Thursday, 19 February 2009
Some people believe in angels; others don't. The Bible says they exist, but I've never seen a heavenly choir or Gabriel's wings or even a plump little, arrow-throwing cherub. I don't know if I have a guardian angel hovering over my shoulder. But I have learned that angels are more common than one might think.
I spent my Valentine's day by sleeping through half of it. That's all I really cared to do--my Valentine is across the state, and while we were together last weekend, I still couldn't help feeling sad when looking at so many happy couples celebrating love. I finally decided that I should buy some new colors of yarn and walked to the bus stop to wait for the elusive bus never, ever comes when you want it to be there. It's also always very crowded, so I decided I'd have a better chance of getting a seat if I walked up to an earlier bus stop.

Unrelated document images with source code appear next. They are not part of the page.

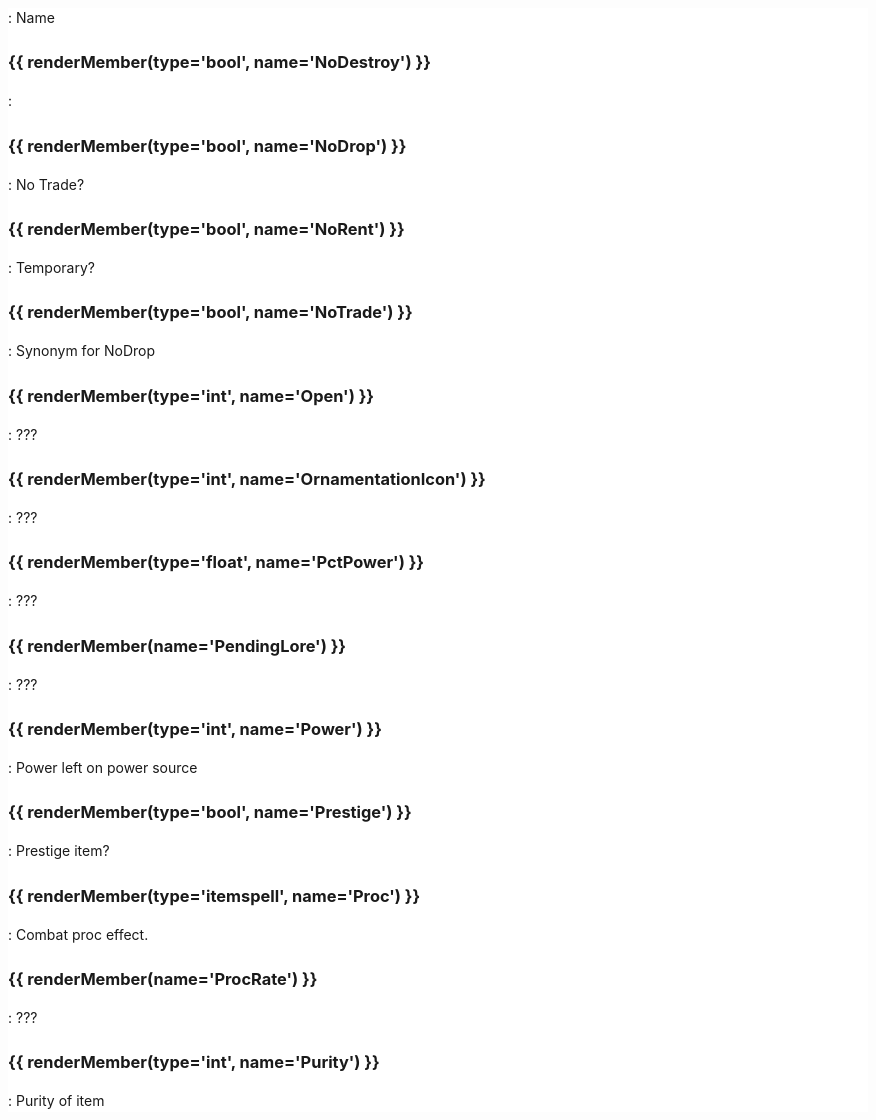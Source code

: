 :   Name

### {{ renderMember(type='bool', name='NoDestroy') }}

:

### {{ renderMember(type='bool', name='NoDrop') }}

:   No Trade?

### {{ renderMember(type='bool', name='NoRent') }}

:   Temporary?

### {{ renderMember(type='bool', name='NoTrade') }}

:   Synonym for NoDrop

### {{ renderMember(type='int', name='Open') }}

:   ???

### {{ renderMember(type='int', name='OrnamentationIcon') }}

:   ???

### {{ renderMember(type='float', name='PctPower') }}

:   ???

### {{ renderMember(name='PendingLore') }}

:   ???

### {{ renderMember(type='int', name='Power') }}

:   Power left on power source

### {{ renderMember(type='bool', name='Prestige') }}

:  Prestige item?

### {{ renderMember(type='itemspell', name='Proc') }}

:   Combat proc effect.

### {{ renderMember(name='ProcRate') }}

:   ???

### {{ renderMember(type='int', name='Purity') }}

:   Purity of item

On my way, I started counting the number of couples walking past me. It seemed like everyone had a match, and it hurt to be alone. But there was one young man who also walked by himself. He was holding a bouquet of pink roses--for his sweetheart, I thought to myself. As we passed, I smiled, and he smiled back. And then he handed me one of those pink roses. "Happy Valentine's day," he said, as he kept walking. Somehow, I managed to get out a "thank you" before walking to the bus, faith regained in the presence of not just eros, but agape love in this world.
How could he have known that I was upset just then? How could he have known that that was the exact thing I needed at that moment?
Maybe he was a heavenly angel, wings carefully tucked under his winter coat. But maybe he was just another child like you and me. I don't think this young man realized that he was an angel to me on Saturday. God chose to use him, though, and that's what matters.
The more I open my eyes to Him, the more I see God everywhere. Perhaps science can explain something--it can still be a miracle. Perhaps he was just a nice boy with good motives, but maybe God was using him to be an angel, too. Every morning, there is a sunrise, but it is only as beautiful as you allow yourself to think it is.
Has God ever sent you an angel, or even used you as one?